On Saturday, February 25, 2017 at 8:43:54 PM UTC, Adam Aglionby wrote:
On Friday, February 24, 2017 at 12:53:32 PM UTC, whisky-dave wrote:
On Friday, 24 February 2017 12:08:13 UTC, jim wrote:
whisky-dave Wrote in message:
On Friday, 24 February 2017 04:59:51 UTC, The Natural Philosopher wrote:
"Polymorph plastic is a Nylon-like plastic that can be softened
in 62°C (140°F) and shaped by hand. Once set, it is extremely
strong - so if you're fixing something with it, it will last
forever.
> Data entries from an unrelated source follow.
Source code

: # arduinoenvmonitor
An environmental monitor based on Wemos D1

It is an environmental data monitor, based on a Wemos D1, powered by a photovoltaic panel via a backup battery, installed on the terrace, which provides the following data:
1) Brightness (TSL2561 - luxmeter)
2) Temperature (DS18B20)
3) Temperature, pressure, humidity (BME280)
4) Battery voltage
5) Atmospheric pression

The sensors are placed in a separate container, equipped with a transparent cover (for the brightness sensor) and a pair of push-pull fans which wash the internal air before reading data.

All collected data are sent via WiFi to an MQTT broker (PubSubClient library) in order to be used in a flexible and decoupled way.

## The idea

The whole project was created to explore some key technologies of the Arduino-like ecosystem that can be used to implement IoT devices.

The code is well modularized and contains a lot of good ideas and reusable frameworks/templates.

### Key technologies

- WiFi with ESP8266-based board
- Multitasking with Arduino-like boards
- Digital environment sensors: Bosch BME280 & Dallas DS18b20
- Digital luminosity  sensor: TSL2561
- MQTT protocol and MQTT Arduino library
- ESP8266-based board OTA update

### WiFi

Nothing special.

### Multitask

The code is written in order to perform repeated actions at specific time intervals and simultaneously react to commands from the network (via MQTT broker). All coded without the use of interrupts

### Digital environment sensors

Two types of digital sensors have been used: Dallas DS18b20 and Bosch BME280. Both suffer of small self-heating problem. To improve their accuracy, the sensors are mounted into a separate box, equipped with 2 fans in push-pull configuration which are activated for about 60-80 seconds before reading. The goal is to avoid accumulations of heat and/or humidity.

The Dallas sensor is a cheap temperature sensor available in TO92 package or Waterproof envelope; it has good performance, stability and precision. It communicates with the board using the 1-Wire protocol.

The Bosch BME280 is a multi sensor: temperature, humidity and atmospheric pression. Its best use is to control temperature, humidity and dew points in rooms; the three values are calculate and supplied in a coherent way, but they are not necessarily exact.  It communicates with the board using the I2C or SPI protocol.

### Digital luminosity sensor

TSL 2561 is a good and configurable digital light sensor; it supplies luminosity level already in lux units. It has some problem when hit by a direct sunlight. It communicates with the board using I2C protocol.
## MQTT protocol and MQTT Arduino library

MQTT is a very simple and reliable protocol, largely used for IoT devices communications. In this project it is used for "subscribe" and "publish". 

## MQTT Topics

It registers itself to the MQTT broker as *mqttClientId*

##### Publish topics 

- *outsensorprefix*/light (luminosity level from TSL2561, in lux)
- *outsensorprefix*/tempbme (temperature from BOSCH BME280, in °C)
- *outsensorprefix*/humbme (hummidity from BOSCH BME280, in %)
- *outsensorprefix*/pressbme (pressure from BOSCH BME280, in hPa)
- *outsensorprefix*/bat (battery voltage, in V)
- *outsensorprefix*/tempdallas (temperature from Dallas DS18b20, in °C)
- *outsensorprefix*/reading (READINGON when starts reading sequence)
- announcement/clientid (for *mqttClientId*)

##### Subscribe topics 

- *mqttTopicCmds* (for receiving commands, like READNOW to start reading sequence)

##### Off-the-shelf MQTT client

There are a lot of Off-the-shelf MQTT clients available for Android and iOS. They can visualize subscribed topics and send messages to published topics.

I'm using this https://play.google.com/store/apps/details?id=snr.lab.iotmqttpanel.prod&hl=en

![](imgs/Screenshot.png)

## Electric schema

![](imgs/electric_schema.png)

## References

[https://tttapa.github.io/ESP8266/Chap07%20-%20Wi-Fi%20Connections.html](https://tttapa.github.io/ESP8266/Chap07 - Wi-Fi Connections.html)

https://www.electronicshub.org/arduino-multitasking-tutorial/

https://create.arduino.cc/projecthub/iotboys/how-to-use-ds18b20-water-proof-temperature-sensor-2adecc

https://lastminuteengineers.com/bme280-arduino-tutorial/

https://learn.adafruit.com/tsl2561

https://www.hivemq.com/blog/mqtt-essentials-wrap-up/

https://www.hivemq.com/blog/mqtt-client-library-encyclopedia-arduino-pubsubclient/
Plastic can be melted over and over again.
Shame that hot water can be over 62C...
62 C is about the temeprature of a cup of 'hot' tea.
I've used this.
https://www.rapidonline.com/major-br...-1000g-87-0093
one of a new generation of polymers with all the characteristics of a tough, machinable engineering material, yet fuses and becomes easily mouldable between 30°C and 62°C.
I used a hot air blower to heat it up.
That would appear to be the same stuff.
So I wouldn't use it where the temperature is likely to exceed 30C
Hmmm , usually Polymorph is PCL, Poly Capro Lactone with meting point of 62C
http://remaponline.org.uk/remapedia/...tic-polymorph/
an ebay vendor also offers a low temp version at 42C
http://www.ebay.co.uk/itm/Coolmorph-...-/201560479897
Never heard as low as 30C, standard polymorph certainly wont become soft in the hands.
PCL has very high impact strenght and can be used as press tooling.